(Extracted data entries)
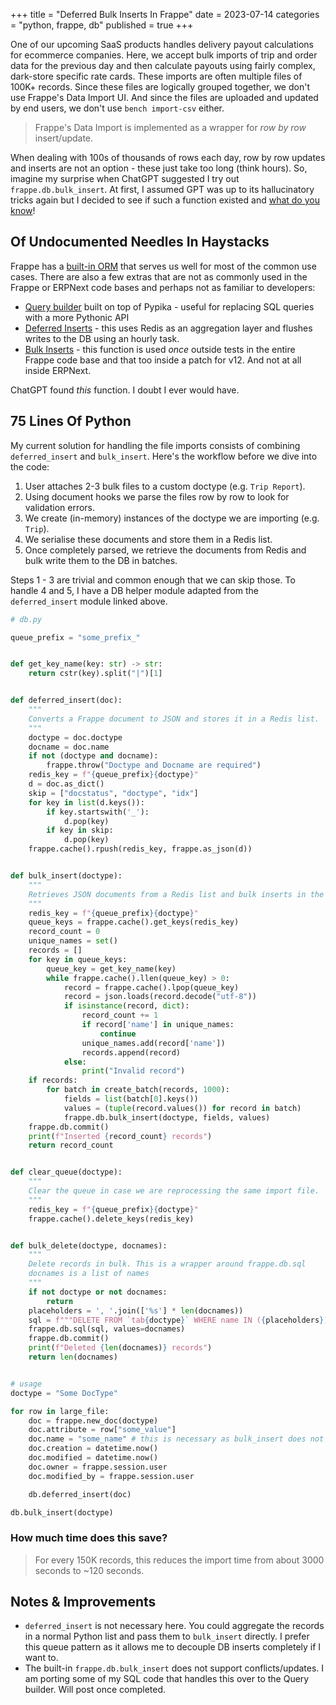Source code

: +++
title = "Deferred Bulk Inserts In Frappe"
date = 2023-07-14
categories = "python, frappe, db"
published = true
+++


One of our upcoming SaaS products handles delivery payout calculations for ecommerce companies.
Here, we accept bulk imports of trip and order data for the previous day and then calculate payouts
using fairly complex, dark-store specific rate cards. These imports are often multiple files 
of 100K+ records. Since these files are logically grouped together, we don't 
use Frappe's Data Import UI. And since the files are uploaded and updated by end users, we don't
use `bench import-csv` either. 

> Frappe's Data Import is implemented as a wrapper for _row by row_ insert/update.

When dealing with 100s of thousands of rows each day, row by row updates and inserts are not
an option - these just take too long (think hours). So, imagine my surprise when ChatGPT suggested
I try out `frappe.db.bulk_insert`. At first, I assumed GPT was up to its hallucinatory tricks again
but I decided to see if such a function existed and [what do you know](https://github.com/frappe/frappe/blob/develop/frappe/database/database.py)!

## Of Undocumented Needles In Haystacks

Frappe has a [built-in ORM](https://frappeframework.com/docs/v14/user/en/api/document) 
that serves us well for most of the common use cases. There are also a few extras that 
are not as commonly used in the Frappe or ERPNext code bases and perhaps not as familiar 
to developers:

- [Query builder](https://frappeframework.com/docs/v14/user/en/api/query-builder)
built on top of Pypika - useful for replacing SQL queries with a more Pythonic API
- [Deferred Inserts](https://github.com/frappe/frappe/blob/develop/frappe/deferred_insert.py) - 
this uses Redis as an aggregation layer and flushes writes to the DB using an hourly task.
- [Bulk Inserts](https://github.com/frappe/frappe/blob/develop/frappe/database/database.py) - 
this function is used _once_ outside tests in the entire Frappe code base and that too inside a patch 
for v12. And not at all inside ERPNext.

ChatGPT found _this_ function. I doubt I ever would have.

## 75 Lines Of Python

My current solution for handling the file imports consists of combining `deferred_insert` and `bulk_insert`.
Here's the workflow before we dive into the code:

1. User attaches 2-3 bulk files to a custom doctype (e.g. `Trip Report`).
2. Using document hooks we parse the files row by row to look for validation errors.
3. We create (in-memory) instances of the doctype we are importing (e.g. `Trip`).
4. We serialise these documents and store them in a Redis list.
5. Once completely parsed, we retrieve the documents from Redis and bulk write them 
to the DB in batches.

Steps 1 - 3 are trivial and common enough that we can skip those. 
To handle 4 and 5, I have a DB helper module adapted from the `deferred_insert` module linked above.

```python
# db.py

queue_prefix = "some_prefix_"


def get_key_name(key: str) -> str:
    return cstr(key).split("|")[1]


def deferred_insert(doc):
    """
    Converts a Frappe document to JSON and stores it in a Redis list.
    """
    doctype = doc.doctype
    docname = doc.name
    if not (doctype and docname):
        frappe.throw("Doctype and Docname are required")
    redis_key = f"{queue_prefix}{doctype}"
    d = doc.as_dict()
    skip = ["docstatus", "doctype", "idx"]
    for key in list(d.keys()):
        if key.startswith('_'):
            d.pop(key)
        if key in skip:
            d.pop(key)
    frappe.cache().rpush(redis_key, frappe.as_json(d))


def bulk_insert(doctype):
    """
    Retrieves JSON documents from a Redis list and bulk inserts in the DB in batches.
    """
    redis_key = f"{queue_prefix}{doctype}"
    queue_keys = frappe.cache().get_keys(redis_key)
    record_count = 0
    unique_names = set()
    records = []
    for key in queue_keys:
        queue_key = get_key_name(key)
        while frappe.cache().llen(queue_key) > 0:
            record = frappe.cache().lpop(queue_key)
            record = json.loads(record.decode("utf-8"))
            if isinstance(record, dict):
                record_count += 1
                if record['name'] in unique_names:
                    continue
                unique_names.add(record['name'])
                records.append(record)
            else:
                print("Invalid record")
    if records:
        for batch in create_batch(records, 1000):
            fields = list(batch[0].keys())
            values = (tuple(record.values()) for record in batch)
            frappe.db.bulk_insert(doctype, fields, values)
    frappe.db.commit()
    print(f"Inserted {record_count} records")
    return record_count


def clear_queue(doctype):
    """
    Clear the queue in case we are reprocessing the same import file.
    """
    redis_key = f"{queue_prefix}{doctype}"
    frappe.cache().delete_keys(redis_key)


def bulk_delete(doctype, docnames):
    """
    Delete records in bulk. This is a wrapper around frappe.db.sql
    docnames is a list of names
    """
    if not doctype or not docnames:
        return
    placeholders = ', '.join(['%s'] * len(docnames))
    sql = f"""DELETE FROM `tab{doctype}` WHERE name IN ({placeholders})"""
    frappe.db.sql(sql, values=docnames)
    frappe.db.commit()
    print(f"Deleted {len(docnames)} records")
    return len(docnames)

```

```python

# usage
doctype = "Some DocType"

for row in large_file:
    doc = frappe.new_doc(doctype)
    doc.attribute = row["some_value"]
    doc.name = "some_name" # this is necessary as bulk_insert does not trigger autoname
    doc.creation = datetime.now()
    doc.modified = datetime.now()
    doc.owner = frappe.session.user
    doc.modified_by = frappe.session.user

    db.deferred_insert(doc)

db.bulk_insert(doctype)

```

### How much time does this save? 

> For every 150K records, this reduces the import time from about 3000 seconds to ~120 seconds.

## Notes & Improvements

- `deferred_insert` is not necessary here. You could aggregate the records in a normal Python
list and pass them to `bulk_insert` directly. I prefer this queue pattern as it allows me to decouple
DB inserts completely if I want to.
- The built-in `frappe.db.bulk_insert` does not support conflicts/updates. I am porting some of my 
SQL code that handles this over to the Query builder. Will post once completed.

### What you are asked to do
Pull every line containing "session" out of the data above.

### Task result
    doc.owner = frappe.session.user
    doc.modified_by = frappe.session.user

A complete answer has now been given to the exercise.